Converti à l’islam en 2007, Jonathan Geffroy s’est rapidement radicalisé, effectuant un premier voyage en Egypte en 2008.
A compter de cette date, il effectuera des séjours réguliers dans ce pays où il rencontrera notamment Abdelkader Merah, le frère de Mohamed Merah.
Au cours de ses auditions, Jonathan Geffroy a reconnu avoir brièvement hébergé Mohamed Merah lors d’un séjour en Egypte en 2010.
Le 19 mars 2012, Mohammed Merah avait tué par balles l’enseignant juif Jonathan Sandler et deux de ses enfants, Gabriel, 3 ans, et Aryeh, 6 ans, ainsi q’une autre petite fille de 8 ans, Myriam Monsonégo dans le collège-lycée Ozar Hatorah, à Toulouse, après avoir abattu Imad Ibn Ziaten, Mohamed Farah Chamse-Dine Legouad et Abel Chennouf à Toulouse et à Montauban les jours précédents.
En 2013, il s’installe au Maroc avec sa première épouse qu’il quitte pour se marier avec Latifa Chadli, âgée aujourd’hui de 40 ans.

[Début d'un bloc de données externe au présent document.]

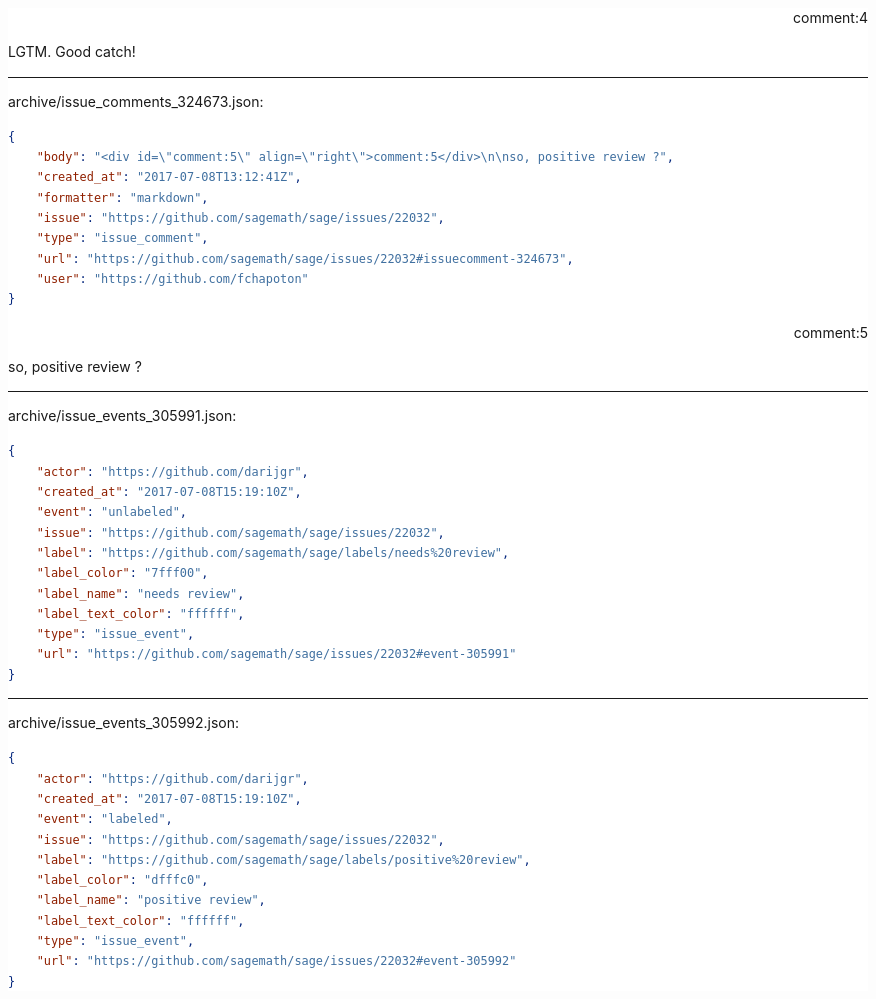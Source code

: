 <div id="comment:4" align="right">comment:4</div>

LGTM. Good catch!



---

archive/issue_comments_324673.json:
```json
{
    "body": "<div id=\"comment:5\" align=\"right\">comment:5</div>\n\nso, positive review ?",
    "created_at": "2017-07-08T13:12:41Z",
    "formatter": "markdown",
    "issue": "https://github.com/sagemath/sage/issues/22032",
    "type": "issue_comment",
    "url": "https://github.com/sagemath/sage/issues/22032#issuecomment-324673",
    "user": "https://github.com/fchapoton"
}
```

<div id="comment:5" align="right">comment:5</div>

so, positive review ?



---

archive/issue_events_305991.json:
```json
{
    "actor": "https://github.com/darijgr",
    "created_at": "2017-07-08T15:19:10Z",
    "event": "unlabeled",
    "issue": "https://github.com/sagemath/sage/issues/22032",
    "label": "https://github.com/sagemath/sage/labels/needs%20review",
    "label_color": "7fff00",
    "label_name": "needs review",
    "label_text_color": "ffffff",
    "type": "issue_event",
    "url": "https://github.com/sagemath/sage/issues/22032#event-305991"
}
```



---

archive/issue_events_305992.json:
```json
{
    "actor": "https://github.com/darijgr",
    "created_at": "2017-07-08T15:19:10Z",
    "event": "labeled",
    "issue": "https://github.com/sagemath/sage/issues/22032",
    "label": "https://github.com/sagemath/sage/labels/positive%20review",
    "label_color": "dfffc0",
    "label_name": "positive review",
    "label_text_color": "ffffff",
    "type": "issue_event",
    "url": "https://github.com/sagemath/sage/issues/22032#event-305992"
}
```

Le couple quitte le royaume pour s’installer en Egypte en février 2014 et déjà Jonathan Geffroy songe à rejoindre la Syrie « afin de vivre dans une terre d’islam sur laquelle était appliquée la charia ».
Malgré la naissance d’un enfant en novembre 2014, Jonathan Geffroy et Latifa Chadli rejoignent en février 2015 la Syrie où ils sont aussitôt pris en charge par l’EI.
Jonathan Geffroy sert dans les rangs de la katiba (brigade) Anwar al-Awlaki, un détachement de l’EI regroupant quelques dizaines de Français dont les frères Jean-Michel et Fabien Clain, également originaires de Toulouse, deux responsables de la propagande de l’EI, qui revendiqueront notamment les attentats du 13 novembre 2015 en France.
Il combattra également à Ramadi en Irak dans les rangs de la katiba d’élite Tariq Ibn Zyad, brigade créée par Abdelilah Himich (l’un des combattants français les plus gradés de l’EI, connu sous le nom de guerre d’Abou Souleymane al-Faransi, le Français) dont ont fait partie notamment les assaillants du Bataclan.
Jonathan Geffroy qui aimerait « refaire sa vie » au Maroc où il envisage d’ouvrir « une boutique de lingerie » avec sa femme encourt 30 ans de réclusion criminelle. Latifa Chadli risque la même peine et Denise P. 10 ans de prison.
Le procès est prévu jusqu’au 23 janvier.